One battery has electromotive force (e.m.f.) 4.5 V and internal resistance 0.80 Ω.

The other battery has e.m.f. 2.4 V and internal resistance 0.50 Ω.

R is a coil of insulated wire of resistance 1.2 Ω at room temperature.

The switch S is closed.

i) On the diagram, draw an arrow to show the direction of the conventional current.

[1]

ii) Calculate the current I shown by the ammeter.

I = ...................................................... A [3]

iii) The insulated wire has a diameter 4.6 × 10^–4 m.

The number density of charge carriers in R is 4.2 × 10²⁸ m^–3.

Calculate the mean drift velocity v of the charge carriers in R.

v = ................................................ m s^–1 [2]

iv) The current measured by the ammeter is smaller than that calculated in (ii).
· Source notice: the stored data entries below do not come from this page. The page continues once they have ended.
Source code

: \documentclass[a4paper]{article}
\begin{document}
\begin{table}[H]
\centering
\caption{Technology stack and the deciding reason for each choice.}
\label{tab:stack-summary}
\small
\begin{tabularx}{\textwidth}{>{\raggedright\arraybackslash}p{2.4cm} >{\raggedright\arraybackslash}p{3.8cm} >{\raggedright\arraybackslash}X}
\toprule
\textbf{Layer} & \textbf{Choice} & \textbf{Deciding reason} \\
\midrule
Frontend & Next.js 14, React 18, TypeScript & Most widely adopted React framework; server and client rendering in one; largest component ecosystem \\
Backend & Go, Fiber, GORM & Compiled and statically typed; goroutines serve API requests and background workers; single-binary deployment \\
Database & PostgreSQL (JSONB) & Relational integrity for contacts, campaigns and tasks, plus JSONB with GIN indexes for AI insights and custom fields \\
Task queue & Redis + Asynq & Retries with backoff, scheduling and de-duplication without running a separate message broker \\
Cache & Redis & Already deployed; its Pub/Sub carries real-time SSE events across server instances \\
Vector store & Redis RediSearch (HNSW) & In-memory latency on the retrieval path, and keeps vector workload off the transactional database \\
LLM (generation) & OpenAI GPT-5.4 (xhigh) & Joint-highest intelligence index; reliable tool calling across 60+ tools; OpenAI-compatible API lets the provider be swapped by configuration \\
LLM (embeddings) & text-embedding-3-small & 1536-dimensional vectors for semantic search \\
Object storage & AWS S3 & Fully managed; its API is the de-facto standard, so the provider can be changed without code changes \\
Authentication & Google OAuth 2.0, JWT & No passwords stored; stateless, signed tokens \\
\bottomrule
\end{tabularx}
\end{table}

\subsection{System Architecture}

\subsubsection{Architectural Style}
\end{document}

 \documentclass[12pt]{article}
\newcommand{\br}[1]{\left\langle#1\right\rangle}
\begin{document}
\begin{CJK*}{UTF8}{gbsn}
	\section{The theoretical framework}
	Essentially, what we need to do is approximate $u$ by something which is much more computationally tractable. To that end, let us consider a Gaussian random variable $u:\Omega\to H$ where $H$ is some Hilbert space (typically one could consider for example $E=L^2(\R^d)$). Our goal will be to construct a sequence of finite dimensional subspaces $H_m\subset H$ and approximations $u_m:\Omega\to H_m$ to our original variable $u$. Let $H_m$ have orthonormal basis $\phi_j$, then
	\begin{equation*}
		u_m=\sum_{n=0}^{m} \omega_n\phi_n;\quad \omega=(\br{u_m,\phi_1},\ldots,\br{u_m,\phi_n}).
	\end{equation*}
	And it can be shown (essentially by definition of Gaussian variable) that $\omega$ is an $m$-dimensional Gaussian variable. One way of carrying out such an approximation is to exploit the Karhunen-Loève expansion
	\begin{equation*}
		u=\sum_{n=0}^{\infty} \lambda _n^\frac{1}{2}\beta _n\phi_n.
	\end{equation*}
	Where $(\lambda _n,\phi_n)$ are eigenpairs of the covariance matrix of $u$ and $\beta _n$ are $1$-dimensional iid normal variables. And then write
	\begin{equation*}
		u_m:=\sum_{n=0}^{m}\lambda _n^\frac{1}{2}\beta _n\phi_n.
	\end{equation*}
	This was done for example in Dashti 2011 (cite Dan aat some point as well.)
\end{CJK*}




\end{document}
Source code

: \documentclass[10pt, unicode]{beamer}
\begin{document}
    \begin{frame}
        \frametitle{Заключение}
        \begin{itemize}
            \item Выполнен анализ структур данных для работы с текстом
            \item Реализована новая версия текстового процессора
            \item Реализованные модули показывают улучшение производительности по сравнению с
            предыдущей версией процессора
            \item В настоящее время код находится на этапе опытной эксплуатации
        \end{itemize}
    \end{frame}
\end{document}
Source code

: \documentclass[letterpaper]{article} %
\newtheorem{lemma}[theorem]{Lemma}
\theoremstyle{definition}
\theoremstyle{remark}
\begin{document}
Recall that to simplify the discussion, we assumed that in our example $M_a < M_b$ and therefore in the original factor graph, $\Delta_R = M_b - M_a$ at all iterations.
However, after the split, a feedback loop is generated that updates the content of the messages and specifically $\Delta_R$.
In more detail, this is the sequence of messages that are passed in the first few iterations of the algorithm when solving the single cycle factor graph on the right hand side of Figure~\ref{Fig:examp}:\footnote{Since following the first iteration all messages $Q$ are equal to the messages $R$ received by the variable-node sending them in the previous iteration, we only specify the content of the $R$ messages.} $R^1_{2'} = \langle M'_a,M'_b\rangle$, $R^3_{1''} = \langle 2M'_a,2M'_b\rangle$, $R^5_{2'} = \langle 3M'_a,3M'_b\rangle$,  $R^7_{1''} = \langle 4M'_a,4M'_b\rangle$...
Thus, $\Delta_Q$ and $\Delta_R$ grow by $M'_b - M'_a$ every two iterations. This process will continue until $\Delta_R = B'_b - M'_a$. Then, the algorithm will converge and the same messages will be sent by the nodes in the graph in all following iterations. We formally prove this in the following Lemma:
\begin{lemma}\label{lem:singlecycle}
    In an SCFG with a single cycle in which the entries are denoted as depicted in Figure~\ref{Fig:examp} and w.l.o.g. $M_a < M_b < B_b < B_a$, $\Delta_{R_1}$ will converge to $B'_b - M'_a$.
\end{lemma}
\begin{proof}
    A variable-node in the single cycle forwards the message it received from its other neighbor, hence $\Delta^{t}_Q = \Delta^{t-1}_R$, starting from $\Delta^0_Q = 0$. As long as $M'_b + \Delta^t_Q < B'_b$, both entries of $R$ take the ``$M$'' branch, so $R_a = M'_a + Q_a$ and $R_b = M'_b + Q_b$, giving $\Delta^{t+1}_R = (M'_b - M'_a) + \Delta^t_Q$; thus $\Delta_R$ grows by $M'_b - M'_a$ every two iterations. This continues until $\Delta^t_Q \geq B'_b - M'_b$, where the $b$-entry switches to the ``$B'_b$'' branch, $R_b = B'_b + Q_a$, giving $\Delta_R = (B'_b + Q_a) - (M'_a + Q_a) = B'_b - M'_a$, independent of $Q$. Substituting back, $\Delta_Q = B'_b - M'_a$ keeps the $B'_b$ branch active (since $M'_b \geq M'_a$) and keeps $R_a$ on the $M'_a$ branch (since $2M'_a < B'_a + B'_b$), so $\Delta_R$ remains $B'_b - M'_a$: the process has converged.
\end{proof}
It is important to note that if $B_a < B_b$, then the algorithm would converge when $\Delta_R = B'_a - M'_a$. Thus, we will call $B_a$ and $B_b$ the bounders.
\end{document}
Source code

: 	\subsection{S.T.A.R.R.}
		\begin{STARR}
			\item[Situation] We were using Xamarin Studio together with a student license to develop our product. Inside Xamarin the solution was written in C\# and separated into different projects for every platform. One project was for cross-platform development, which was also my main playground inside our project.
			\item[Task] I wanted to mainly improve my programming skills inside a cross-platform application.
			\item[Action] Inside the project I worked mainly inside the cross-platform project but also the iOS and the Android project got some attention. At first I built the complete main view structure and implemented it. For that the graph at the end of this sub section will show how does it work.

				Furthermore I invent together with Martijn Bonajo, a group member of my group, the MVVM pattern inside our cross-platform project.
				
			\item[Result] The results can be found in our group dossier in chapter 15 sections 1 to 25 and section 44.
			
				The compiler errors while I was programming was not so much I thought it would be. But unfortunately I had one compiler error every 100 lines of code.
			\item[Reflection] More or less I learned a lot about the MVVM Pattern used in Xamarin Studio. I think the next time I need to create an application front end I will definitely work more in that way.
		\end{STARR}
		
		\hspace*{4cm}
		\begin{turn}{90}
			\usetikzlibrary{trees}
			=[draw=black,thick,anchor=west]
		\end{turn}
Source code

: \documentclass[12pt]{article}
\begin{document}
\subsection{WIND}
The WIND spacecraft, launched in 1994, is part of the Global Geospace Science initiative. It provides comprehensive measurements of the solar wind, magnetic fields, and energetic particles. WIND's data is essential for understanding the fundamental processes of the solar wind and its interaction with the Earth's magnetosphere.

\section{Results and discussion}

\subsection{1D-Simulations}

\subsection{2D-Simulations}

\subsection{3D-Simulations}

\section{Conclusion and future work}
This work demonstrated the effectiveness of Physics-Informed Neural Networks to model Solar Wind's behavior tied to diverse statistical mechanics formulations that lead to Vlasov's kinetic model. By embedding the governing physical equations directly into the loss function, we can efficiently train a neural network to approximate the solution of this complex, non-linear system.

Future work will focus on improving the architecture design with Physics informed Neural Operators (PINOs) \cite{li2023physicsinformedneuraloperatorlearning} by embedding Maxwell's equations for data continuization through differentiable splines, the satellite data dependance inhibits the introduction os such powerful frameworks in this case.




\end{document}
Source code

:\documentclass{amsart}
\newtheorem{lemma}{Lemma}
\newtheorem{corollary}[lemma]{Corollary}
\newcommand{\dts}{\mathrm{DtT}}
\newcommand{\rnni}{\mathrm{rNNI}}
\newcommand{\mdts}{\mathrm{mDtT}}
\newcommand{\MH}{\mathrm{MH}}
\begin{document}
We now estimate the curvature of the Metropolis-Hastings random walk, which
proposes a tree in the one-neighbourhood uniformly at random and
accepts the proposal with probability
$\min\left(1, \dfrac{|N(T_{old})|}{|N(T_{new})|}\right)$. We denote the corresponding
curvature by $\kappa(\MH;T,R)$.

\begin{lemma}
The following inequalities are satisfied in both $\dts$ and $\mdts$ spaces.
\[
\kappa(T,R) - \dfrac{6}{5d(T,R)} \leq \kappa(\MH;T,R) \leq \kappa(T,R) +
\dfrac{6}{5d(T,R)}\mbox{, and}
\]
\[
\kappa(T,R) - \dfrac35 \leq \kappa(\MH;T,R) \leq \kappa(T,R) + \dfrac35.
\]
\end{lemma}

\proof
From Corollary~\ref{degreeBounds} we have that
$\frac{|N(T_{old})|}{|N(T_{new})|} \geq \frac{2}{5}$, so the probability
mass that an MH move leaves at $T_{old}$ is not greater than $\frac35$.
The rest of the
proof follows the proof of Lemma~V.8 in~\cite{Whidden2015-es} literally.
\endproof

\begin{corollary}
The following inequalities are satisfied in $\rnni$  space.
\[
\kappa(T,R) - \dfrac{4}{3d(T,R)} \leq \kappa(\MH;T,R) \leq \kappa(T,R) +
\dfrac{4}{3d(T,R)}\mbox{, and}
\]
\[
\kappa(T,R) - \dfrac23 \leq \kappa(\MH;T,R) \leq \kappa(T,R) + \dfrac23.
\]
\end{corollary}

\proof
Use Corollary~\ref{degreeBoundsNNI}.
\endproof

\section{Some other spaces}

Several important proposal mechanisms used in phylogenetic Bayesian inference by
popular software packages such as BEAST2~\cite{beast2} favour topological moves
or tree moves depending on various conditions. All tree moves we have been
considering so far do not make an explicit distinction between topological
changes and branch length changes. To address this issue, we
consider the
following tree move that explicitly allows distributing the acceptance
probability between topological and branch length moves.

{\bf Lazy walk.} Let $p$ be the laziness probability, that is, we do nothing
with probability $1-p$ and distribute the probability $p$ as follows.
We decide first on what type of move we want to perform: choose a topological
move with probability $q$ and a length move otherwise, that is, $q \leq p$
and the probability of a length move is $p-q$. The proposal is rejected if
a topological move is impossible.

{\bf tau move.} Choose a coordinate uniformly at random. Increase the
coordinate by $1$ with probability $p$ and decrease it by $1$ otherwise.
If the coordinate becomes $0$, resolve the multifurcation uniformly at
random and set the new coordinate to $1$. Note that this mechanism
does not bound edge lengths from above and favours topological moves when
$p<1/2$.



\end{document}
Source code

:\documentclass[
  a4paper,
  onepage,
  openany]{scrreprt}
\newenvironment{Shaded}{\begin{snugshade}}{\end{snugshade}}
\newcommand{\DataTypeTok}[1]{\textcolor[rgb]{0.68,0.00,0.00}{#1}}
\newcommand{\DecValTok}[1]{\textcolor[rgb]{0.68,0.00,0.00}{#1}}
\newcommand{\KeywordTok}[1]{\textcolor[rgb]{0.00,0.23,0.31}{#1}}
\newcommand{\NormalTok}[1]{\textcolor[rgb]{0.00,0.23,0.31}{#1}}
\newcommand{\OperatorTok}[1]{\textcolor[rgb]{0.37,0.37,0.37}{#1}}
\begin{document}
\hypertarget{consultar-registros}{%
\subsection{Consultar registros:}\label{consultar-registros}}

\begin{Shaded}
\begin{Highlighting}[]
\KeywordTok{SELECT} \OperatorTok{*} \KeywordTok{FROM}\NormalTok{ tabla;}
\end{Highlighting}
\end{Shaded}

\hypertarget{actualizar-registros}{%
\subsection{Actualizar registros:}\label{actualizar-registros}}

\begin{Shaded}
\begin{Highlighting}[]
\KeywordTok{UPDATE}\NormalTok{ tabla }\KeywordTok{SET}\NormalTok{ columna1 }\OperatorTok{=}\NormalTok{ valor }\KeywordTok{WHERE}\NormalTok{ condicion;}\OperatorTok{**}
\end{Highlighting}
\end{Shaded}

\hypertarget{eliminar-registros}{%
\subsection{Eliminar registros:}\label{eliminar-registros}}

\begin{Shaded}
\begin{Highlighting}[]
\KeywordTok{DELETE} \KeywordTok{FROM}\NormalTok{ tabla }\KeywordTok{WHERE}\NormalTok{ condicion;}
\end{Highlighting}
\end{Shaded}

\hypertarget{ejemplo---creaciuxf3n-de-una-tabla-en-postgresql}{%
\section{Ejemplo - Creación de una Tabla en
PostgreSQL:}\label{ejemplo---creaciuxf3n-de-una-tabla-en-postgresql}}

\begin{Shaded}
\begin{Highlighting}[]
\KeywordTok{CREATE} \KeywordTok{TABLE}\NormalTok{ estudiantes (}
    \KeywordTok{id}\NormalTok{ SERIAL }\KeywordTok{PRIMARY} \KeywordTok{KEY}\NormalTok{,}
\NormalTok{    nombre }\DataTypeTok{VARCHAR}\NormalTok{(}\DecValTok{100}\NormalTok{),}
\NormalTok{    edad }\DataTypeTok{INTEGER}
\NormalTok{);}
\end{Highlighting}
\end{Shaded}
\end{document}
This is because the temperature of R increased due to heating by the current.

Without any changes to the circuit itself, state and explain what practically can be done to make the measured current the same as the calculated current.

[2]

A student is doing an experiment to determine the e.m.f. E of a cell and its internal resistance r.

The circuit diagram of the arrangement is shown below.

The student changes the resistance of the variable resistor. The potential difference V across the variable resistor and the current I in the circuit are measured.

The V against I graph plotted by the student is shown below.

There is an incomplete table next to the graph. R is the resistance of the variable resistor and P is the power dissipated by the variable resistor.

•    Use the graph to determine E and r. Explain your reasoning.

•    Calculate R and P to complete the table. Describe how P depends on R.